◆ What you have to do:
An exact copy of every record below is required, with the pictures left out.

[[ Information shown open ]]

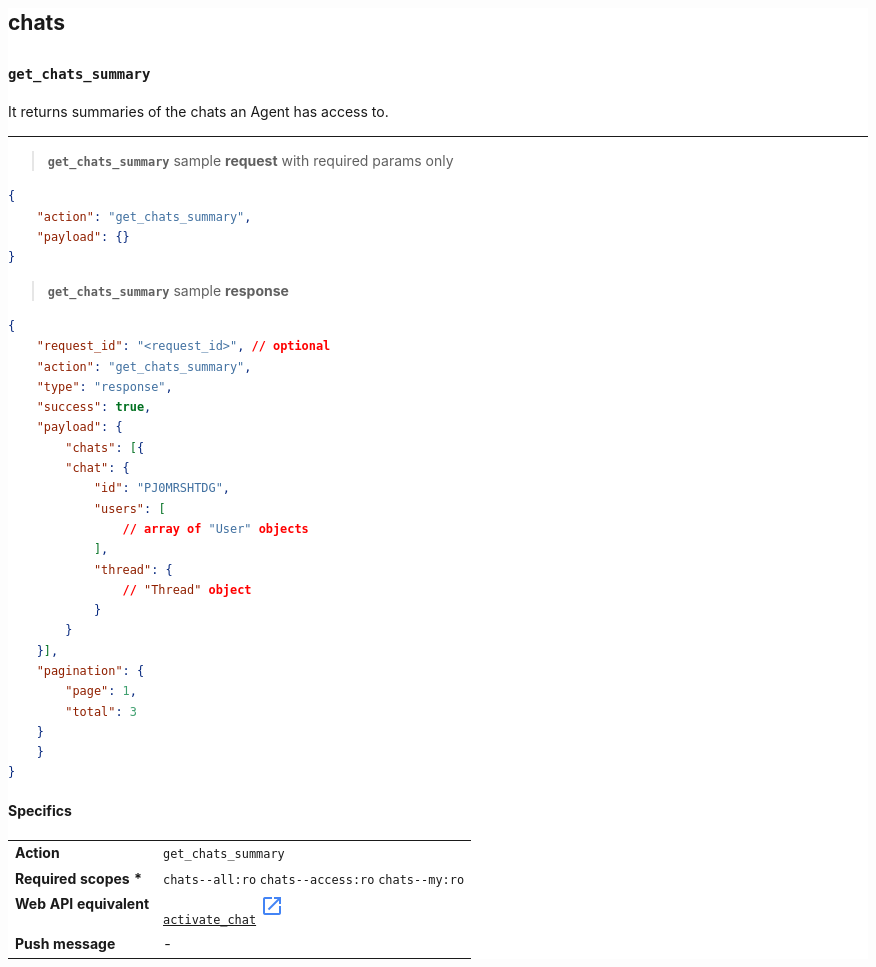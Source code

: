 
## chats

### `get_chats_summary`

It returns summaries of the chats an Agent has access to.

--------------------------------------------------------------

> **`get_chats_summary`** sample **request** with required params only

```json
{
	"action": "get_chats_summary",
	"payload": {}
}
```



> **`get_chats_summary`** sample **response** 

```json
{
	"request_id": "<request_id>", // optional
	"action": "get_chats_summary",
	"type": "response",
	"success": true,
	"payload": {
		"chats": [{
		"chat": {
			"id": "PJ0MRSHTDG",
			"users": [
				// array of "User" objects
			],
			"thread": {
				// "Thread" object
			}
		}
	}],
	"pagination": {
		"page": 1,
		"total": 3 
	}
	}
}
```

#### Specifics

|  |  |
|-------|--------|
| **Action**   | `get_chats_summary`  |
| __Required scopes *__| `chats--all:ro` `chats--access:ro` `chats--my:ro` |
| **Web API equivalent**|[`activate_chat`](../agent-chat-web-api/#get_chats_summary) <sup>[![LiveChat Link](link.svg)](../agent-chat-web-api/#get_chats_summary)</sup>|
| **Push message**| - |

[[ Information shown closed ]]

◆ Response below:
Source code

: 
## chats

### `get_chats_summary`

It returns summaries of the chats an Agent has access to.

--------------------------------------------------------------

> **`get_chats_summary`** sample **request** with required params only

```json
{
	"action": "get_chats_summary",
	"payload": {}
}
```



> **`get_chats_summary`** sample **response** 

```json
{
	"request_id": "<request_id>", // optional
	"action": "get_chats_summary",
	"type": "response",
	"success": true,
	"payload": {
		"chats": [{
		"chat": {
			"id": "PJ0MRSHTDG",
			"users": [
				// array of "User" objects
			],
			"thread": {
				// "Thread" object
			}
		}
	}],
	"pagination": {
		"page": 1,
		"total": 3 
	}
	}
}
```

#### Specifics

|  |  |
|-------|--------|
| **Action**   | `get_chats_summary`  |
| __Required scopes *__| `chats--all:ro` `chats--access:ro` `chats--my:ro` |
| **Web API equivalent**|[`activate_chat`](../agent-chat-web-api/#get_chats_summary) <sup>[![LiveChat Link](link.svg)](../agent-chat-web-api/#get_chats_summary)</sup>|
| **Push message**| - |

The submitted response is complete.